** Opening RECORDS PROVIDED block **
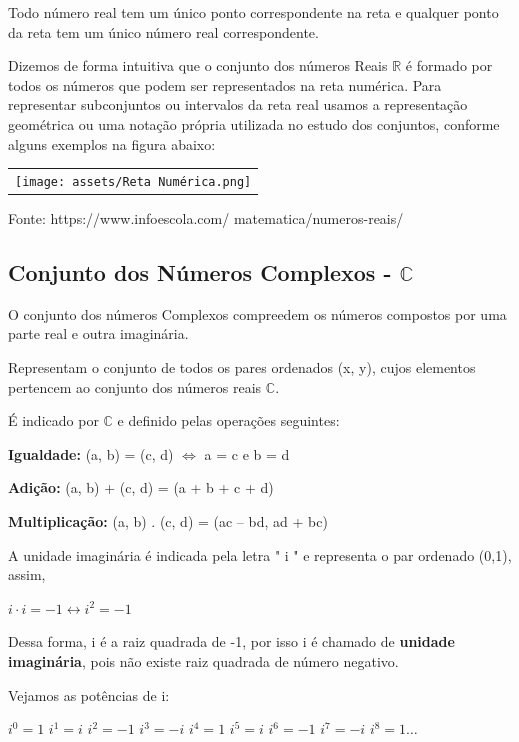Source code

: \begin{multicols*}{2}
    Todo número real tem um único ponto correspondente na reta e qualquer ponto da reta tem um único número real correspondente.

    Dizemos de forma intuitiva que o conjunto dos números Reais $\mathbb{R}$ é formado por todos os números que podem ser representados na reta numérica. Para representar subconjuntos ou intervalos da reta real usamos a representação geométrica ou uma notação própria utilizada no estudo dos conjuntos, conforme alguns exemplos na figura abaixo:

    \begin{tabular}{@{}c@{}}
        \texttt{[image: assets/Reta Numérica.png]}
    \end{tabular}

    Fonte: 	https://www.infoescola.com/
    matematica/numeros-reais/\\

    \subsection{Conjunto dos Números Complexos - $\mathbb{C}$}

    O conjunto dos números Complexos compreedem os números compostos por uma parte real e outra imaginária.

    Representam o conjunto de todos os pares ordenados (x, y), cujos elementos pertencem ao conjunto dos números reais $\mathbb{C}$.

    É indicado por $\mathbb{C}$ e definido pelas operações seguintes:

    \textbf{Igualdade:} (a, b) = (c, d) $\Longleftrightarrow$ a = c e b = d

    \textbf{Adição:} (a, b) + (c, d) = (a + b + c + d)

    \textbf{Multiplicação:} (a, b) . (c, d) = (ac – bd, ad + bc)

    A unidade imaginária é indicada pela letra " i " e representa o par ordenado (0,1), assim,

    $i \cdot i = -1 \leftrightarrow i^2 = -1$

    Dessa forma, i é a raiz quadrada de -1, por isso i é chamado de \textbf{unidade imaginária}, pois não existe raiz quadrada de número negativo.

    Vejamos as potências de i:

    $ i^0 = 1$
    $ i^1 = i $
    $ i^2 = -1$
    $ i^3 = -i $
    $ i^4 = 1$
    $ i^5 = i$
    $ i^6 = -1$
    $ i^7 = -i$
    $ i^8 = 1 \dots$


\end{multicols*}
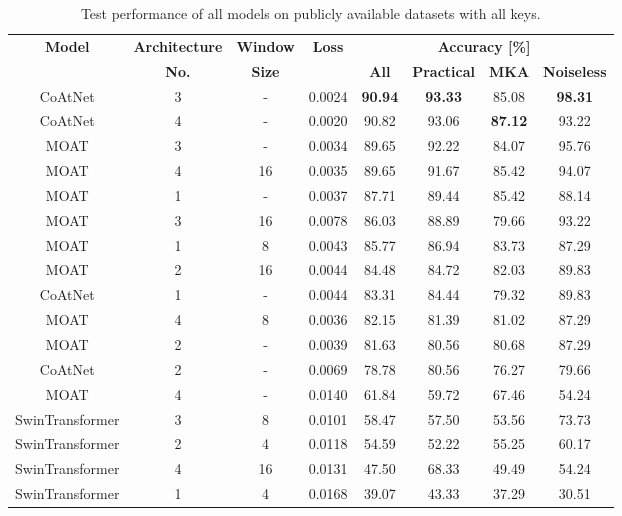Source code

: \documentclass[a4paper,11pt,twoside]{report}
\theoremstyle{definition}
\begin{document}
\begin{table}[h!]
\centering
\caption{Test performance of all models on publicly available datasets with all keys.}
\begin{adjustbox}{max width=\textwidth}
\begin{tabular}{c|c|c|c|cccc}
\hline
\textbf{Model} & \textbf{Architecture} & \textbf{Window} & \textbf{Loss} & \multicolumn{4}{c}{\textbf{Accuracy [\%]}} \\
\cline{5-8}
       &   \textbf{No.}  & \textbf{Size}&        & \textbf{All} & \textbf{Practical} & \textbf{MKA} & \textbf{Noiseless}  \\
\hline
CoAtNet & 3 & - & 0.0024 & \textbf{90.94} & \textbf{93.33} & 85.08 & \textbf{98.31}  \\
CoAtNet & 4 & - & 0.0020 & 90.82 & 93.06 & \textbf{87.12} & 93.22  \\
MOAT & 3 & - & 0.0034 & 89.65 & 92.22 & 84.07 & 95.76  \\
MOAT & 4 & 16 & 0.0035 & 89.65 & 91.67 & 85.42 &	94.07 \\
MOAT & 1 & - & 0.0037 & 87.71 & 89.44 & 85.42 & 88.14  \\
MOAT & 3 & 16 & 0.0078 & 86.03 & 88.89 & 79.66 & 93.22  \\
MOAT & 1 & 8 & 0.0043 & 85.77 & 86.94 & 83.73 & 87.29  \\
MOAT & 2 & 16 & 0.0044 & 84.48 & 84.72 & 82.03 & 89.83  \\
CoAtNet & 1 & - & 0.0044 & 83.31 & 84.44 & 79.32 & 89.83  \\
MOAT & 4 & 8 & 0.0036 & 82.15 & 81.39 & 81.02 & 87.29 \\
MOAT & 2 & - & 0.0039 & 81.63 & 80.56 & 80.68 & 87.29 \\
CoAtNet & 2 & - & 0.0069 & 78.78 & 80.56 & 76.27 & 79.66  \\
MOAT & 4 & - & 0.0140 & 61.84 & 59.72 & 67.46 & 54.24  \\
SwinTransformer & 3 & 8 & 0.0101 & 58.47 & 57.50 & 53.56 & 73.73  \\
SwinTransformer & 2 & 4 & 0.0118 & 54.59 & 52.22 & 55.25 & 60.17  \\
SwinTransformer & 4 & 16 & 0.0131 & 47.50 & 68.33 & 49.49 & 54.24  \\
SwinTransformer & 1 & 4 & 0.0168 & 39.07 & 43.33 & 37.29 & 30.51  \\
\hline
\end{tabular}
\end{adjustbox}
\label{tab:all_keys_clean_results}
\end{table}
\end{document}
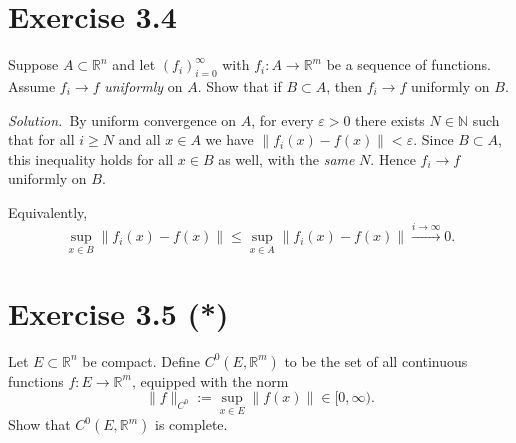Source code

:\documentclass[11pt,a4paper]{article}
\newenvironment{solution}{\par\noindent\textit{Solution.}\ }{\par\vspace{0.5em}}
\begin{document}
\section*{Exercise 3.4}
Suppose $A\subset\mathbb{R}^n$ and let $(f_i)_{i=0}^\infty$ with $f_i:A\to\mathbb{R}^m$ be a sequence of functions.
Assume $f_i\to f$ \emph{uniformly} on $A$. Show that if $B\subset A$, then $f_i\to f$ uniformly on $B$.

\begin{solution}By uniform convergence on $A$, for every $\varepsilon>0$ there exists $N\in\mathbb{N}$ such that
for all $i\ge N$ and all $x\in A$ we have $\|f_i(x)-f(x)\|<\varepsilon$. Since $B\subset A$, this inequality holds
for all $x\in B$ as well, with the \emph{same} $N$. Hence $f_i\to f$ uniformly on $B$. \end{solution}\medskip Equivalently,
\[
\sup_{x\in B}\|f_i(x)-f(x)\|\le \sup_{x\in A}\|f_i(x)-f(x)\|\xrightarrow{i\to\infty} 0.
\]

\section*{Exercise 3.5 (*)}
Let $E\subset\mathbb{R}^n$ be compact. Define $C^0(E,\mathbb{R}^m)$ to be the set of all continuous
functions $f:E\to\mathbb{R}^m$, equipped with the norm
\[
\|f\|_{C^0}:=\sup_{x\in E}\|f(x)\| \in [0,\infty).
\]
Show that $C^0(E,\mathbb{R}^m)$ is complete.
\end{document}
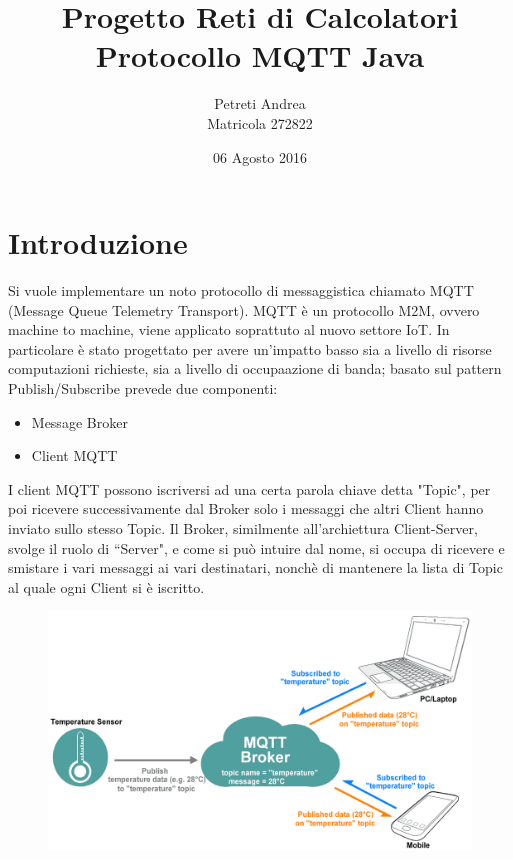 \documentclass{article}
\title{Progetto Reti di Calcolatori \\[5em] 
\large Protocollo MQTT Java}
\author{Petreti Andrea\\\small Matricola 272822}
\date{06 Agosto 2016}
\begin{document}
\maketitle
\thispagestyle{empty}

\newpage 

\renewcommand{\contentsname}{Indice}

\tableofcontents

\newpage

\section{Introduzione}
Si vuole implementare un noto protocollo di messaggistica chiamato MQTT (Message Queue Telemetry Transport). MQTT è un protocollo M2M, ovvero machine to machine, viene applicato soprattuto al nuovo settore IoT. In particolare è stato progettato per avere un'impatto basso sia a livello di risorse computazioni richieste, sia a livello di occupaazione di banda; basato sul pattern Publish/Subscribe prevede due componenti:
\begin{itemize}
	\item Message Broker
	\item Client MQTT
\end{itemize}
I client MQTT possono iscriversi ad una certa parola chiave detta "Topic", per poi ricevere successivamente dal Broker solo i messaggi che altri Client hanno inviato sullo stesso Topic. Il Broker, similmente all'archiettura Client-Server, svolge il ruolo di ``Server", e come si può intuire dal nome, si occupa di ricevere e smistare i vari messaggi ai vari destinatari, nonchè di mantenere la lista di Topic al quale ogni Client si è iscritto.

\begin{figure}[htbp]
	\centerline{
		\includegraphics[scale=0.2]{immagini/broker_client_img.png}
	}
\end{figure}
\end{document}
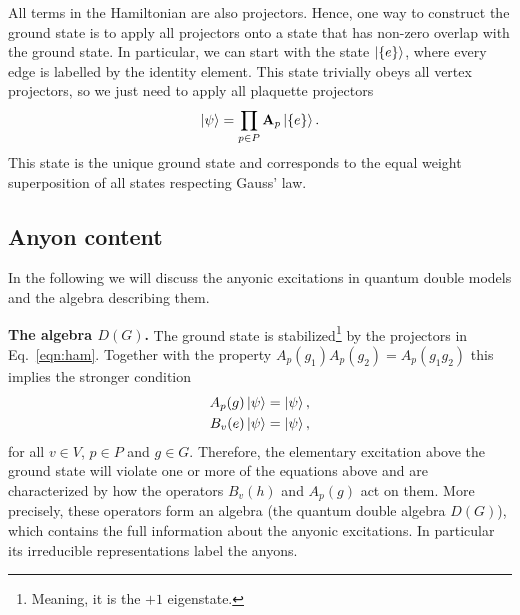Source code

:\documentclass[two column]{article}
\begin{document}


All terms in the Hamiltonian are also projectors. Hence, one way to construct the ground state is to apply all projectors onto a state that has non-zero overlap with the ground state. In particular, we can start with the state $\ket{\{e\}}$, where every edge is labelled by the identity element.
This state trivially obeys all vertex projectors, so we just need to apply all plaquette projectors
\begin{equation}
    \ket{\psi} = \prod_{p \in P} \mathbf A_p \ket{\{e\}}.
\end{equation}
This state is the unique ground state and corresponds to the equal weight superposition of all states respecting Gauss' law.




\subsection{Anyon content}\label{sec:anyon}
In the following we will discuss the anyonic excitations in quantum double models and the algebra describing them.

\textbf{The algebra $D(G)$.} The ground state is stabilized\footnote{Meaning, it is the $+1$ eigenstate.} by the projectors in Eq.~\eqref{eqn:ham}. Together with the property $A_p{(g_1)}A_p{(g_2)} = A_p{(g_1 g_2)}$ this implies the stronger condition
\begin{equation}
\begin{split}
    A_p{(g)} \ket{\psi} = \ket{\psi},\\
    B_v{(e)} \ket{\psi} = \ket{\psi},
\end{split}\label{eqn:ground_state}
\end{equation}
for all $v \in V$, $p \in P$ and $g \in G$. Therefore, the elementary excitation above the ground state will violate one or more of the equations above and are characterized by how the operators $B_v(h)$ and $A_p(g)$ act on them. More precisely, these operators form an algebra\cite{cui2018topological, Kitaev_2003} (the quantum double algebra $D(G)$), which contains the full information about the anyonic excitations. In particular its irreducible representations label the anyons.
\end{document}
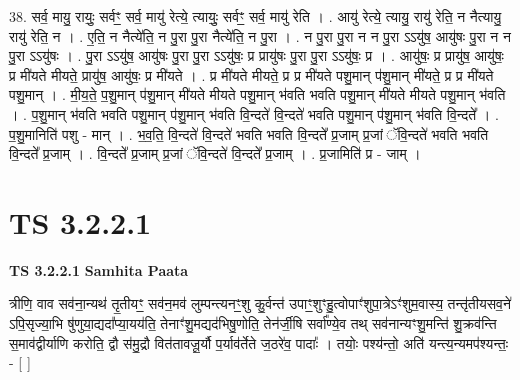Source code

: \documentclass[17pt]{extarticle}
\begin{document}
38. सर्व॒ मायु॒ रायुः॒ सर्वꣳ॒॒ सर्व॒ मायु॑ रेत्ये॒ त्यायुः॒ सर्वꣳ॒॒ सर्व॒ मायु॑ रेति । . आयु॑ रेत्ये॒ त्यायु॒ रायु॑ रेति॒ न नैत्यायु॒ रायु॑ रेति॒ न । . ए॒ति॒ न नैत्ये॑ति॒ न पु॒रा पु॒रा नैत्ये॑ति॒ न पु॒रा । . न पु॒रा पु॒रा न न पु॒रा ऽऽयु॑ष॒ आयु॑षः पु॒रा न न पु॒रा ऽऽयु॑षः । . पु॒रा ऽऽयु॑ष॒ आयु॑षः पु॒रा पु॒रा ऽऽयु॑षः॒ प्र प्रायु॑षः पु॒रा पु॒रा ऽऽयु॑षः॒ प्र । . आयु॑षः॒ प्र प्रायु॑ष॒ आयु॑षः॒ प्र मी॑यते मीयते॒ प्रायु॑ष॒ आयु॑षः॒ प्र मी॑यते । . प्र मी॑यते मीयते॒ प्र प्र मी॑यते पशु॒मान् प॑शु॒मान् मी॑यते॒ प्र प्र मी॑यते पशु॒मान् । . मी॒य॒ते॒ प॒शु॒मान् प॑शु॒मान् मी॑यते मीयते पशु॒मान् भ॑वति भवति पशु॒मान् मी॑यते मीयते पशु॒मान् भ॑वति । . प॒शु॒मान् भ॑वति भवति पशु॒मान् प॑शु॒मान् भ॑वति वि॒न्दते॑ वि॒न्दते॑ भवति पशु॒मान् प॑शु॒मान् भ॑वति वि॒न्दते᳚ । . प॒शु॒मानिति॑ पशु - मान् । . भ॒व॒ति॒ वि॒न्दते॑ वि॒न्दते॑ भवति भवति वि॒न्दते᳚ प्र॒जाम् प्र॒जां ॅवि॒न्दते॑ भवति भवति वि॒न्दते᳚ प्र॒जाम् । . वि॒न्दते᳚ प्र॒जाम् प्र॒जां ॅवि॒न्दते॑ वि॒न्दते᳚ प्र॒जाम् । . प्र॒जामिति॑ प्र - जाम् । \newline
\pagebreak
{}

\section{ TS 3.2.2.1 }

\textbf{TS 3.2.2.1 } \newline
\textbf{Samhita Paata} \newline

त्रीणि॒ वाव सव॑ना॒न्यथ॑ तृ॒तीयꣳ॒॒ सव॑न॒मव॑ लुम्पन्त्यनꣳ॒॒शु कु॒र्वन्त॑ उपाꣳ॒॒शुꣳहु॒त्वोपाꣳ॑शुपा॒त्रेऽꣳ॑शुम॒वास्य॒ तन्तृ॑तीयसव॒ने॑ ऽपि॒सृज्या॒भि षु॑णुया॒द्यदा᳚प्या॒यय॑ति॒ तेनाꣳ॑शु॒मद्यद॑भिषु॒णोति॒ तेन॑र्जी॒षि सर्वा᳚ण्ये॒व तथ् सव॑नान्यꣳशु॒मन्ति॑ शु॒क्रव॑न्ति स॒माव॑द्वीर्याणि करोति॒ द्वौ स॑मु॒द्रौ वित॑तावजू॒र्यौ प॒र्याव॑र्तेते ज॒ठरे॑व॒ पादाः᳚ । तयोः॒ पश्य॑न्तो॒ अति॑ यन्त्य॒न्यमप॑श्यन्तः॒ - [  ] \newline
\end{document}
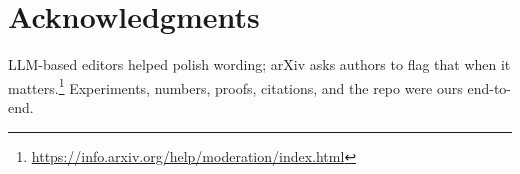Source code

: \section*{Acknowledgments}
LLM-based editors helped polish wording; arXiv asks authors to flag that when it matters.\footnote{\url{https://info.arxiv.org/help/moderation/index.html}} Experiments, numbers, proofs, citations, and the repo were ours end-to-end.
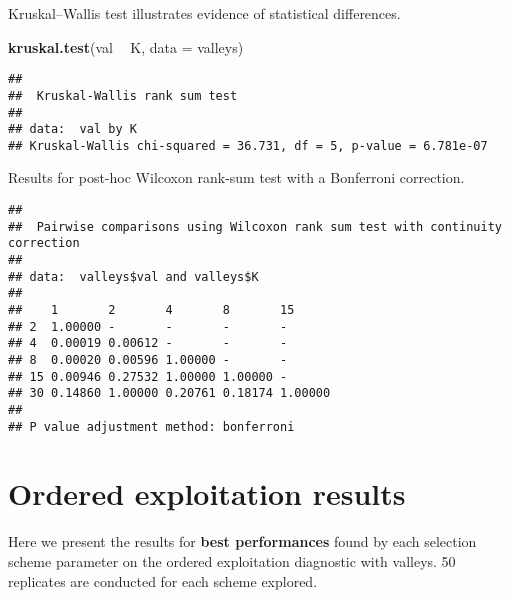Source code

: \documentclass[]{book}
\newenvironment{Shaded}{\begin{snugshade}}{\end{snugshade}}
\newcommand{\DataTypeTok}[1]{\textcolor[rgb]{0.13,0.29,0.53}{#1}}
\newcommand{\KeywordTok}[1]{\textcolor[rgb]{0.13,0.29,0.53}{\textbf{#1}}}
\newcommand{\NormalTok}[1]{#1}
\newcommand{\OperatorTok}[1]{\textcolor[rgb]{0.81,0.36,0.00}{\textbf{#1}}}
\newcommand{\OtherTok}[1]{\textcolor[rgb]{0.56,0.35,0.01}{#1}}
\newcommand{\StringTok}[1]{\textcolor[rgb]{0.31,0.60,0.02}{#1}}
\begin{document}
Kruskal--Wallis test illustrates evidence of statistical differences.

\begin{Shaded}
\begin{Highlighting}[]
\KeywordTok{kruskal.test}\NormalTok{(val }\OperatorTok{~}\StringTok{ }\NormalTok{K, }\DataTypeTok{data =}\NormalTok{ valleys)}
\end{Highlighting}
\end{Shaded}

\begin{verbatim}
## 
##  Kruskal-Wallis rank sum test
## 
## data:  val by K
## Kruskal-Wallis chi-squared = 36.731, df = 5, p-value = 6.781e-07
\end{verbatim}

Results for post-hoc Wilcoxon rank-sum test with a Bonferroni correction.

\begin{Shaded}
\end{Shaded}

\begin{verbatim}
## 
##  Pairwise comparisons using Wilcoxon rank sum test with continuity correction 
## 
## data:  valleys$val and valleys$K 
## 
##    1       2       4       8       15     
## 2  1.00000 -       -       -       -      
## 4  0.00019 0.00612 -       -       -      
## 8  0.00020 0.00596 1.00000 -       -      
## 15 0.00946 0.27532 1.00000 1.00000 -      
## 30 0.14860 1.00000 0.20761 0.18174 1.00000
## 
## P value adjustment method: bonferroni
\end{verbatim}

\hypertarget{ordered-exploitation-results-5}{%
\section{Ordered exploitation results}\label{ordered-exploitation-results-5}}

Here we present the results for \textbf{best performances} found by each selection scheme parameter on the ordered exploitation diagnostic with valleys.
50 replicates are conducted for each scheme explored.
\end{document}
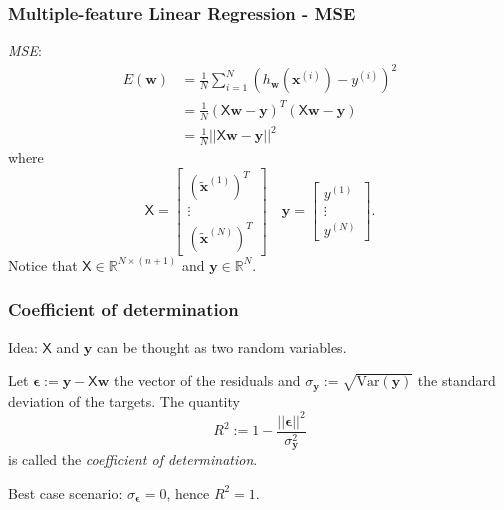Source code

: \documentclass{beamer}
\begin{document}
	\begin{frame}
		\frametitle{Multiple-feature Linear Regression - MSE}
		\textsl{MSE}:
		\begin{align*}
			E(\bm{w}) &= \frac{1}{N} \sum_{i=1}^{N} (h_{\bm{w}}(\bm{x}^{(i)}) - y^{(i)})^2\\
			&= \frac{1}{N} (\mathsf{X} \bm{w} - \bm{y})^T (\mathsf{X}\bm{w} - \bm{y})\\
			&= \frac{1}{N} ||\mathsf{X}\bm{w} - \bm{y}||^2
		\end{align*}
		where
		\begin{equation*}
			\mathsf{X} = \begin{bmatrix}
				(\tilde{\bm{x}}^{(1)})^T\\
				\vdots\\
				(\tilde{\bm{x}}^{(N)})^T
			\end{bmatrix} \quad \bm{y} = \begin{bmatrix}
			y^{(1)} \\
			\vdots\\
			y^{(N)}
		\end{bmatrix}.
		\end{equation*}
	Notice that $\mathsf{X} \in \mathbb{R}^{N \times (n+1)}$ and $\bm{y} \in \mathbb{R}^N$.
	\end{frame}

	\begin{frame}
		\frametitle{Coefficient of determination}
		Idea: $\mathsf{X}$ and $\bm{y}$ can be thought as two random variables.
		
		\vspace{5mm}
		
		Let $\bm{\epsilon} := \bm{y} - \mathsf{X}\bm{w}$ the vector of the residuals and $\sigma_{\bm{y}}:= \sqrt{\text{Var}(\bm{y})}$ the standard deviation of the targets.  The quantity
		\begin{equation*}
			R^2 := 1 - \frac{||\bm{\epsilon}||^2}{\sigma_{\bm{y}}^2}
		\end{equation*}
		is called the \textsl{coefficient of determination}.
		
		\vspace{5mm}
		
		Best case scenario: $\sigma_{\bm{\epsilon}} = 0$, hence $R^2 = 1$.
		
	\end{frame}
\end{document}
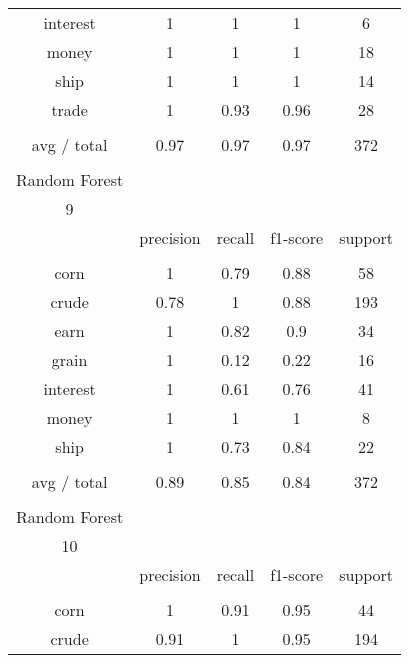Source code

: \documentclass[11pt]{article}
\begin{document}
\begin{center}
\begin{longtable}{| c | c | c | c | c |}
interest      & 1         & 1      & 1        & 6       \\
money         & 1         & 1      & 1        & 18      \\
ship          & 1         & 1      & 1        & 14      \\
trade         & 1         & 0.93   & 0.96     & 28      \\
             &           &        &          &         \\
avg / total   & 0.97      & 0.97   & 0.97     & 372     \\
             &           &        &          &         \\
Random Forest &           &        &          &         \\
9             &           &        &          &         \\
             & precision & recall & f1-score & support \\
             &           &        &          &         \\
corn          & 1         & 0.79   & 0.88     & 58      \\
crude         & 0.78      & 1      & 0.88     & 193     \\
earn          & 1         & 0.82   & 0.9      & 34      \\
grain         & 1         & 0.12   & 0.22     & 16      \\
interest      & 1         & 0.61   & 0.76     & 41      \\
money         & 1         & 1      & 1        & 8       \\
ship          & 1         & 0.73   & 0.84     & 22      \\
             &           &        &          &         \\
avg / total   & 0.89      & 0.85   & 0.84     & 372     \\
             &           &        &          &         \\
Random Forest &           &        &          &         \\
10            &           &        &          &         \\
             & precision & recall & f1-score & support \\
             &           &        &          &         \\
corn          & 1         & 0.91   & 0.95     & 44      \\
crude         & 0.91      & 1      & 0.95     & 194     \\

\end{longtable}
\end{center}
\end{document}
** Closing RECORDS PROVIDED block **
→ TRY IT: Only a number is wanted here: how many lines of the material contain the string "Wilcoxon".

→ SOLVED EXERCISE: 2